当時筆者がフロアーコントロールとQSCで優れていると思っていた店は二つほどあった。価格的にかけ離れていては何にもならないから、大衆的な身近な店から選定をした。

神田小川町のビアホール「ランチョン」と目黒のとんかつ屋の「とんき」だ。ランチョンは新鮮な生ビールを正確に冷やして最適のタイミングで提供するので有名な店だ。当時は先代の経営者がまだ元気で、毎日ビールディスペンサーの前に陣取ってビールをついでいる。この仕事は目が黒いうちは誰にもさせない重要な仕事だった。当時既に白髪のお愛想一つ言わない気むずかしい親父だった。ビールディスペンサーのあるカウンターは一段高くなっておりそこから店内全て見通せるようになっている。この店はビールの最適な温度と泡を保てるようにグラスは何時もピカピカに磨き上げ冷やしている。そして、最大の秘訣はのみたいタイミングにビールを提供するという心意気だ。ビールを最後まで飲み干し、もう一杯のみたいなと親父を見ると、注文をしないのに間髪を入れず注いで、ウエイターに運ばせる。その間髪を入れないタイミングのために店の隅々まで目を光らせているのだ。この親父のアウエアーネスのすごさは本当に感心させられた。実際にビールを飲ませ実感させるのが一番効果的だった。勿論、厳しく勉強させた後の息抜きとしての効果も抜群だった。

目黒のとんかつの「とんき」は筆者が子供の頃からの超人気店舗だ。この店の特徴はとんかつが美味しいという事もあるが、クレンリネスとサービスだ。新卒は教育でクレンリネス、クレンリネスと言う物だからマクドナルドが一番優れていると錯覚してしまう。だが、忙しい店に配属されると汚いのは忙しいからで、しょうがないのだと思い違いを起こす。

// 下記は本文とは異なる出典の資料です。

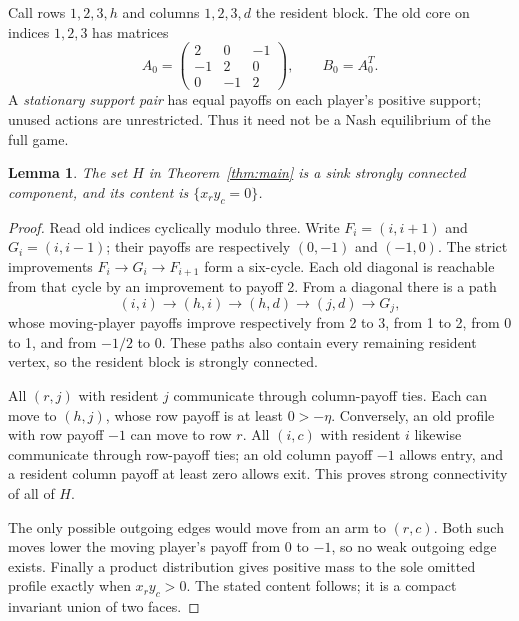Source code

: \documentclass[11pt,a4paper]{article}
\numberwithin{equation}{section}
\newtheorem{lemma}[theorem]{Lemma}
\theoremstyle{definition}
\begin{document}
Call rows \(1,2,3,h\) and columns \(1,2,3,d\) the resident block.
The old core on indices \(1,2,3\) has matrices
\[
 A_0=\begin{pmatrix}2&0&-1\\-1&2&0\\0&-1&2\end{pmatrix},
 \qquad B_0=A_0^T.
\]
A \emph{stationary support pair} has equal payoffs on each player's
positive support; unused actions are unrestricted. Thus it need not
be a Nash equilibrium of the full game.

\begin{lemma}\label{lem:sink}
The set \(H\) in Theorem~\ref{thm:main} is a sink strongly connected
component, and its content is \(\{x_r y_c=0\}\).
\end{lemma}
\begin{proof}
Read old indices cyclically modulo three. Write
\(F_i=(i,i+1)\) and \(G_i=(i,i-1)\); their payoffs are respectively
\((0,-1)\) and \((-1,0)\). The strict improvements
\(F_i\to G_i\to F_{i+1}\) form a six-cycle. Each old diagonal is
reachable from that cycle by an improvement to payoff 2. From a diagonal
there is a path
\[
 (i,i)\longrightarrow(h,i)\longrightarrow(h,d)
 \longrightarrow(j,d)\longrightarrow G_j,
\]
whose moving-player payoffs improve respectively from 2 to 3, from 1
to 2, from 0 to 1, and from \(-1/2\) to 0. These paths also contain
every remaining resident vertex, so the resident block is strongly
connected.

All \((r,j)\) with resident \(j\) communicate through column-payoff
ties. Each can move to \((h,j)\), whose row payoff is at least
\(0> -\eta\). Conversely, an old profile with row payoff \(-1\)
can move to row \(r\). All \((i,c)\) with resident \(i\) likewise
communicate through row-payoff ties; an old column payoff \(-1\)
allows entry, and a resident column payoff at least zero allows exit.
This proves strong connectivity of all of \(H\).

The only possible outgoing edges would move from an arm to \((r,c)\).
Both such moves lower the moving player's payoff from 0 to \(-1\),
so no weak outgoing edge exists. Finally a product distribution gives
positive mass to the sole omitted profile exactly when \(x_r y_c>0\).
The stated content follows; it is a compact invariant union of two faces.
\end{proof}
\end{document}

普通のとんかつ屋の厨房は水が流れたままの汚い状態で調理人は汚い前掛けと長靴姿、客席も油煙で汚れているのが当たり前だ。そんな常識を覆しているのが「とんき」だ。一階の店舗はオープンキッチン(今全盛のオープンキッチンを40年以上前から実現している凄い店だ。)で厨房をカウンターが囲んでいる。カウンターは寿司屋のように磨き上げた白木だ。閉店後毎日磨いているのか、何時行ってもシミ一つ無い。天井やカウンター上の照明器具もほこり一つついていない。厨房の床は何と当時からドライキッチンだった。すのこも磨き上げた白木を使用している。従業員は真っ白なスニーカーを履いて仕事をしている。多分毎日洗っているのだろう。当然の事ながらエプロン、ユニフォームにはシミ一つ無い。

職人は鍋の前に陣取って慎重に揚げ物をしている。店の親父は上がったとんかつをまな板で包丁を入れながら揚がりの状態と皿への盛りつけを一つ一つチェックする。ご飯とキャベツは食べ放題だが、ご飯を食べ終わりお代わりをしようと思うと従業員が、すぐによってきてお代わりをしますかと聞いてくれる。そして食べ終わると間髪を入れず、冷たいおしぼりを持ってくる。常に客の状態に注意を払っているのだ。広い店舗には従業員が大勢いるのだが、私語は一切無い。

QSCはこのように素晴らしいのだがフロアーコントロール、アウエアーネスはもっと凄い。この店は超繁盛店だから夕食時には何時も長蛇の列だ。カウンター客席の周囲を待つ客用の椅子が置いてある。現代だと順番に並んだり、入ってきた順に名前を書くことになる。しかし当時の日本ではまだ並ぶと言う習慣がないから、入ってきた客は勝手に座って待っている。そうすると順番が分からなくなるのが普通だが「とんき」は客の順番を絶対に間違えなかった。当時年輩の女性の方が常にフロアーに立ち、入店した客から注文を取り、順番を間違えないように記憶していた。その歯切れの良い口調と、記憶力の素晴らしさがとんき最大の売り物だった。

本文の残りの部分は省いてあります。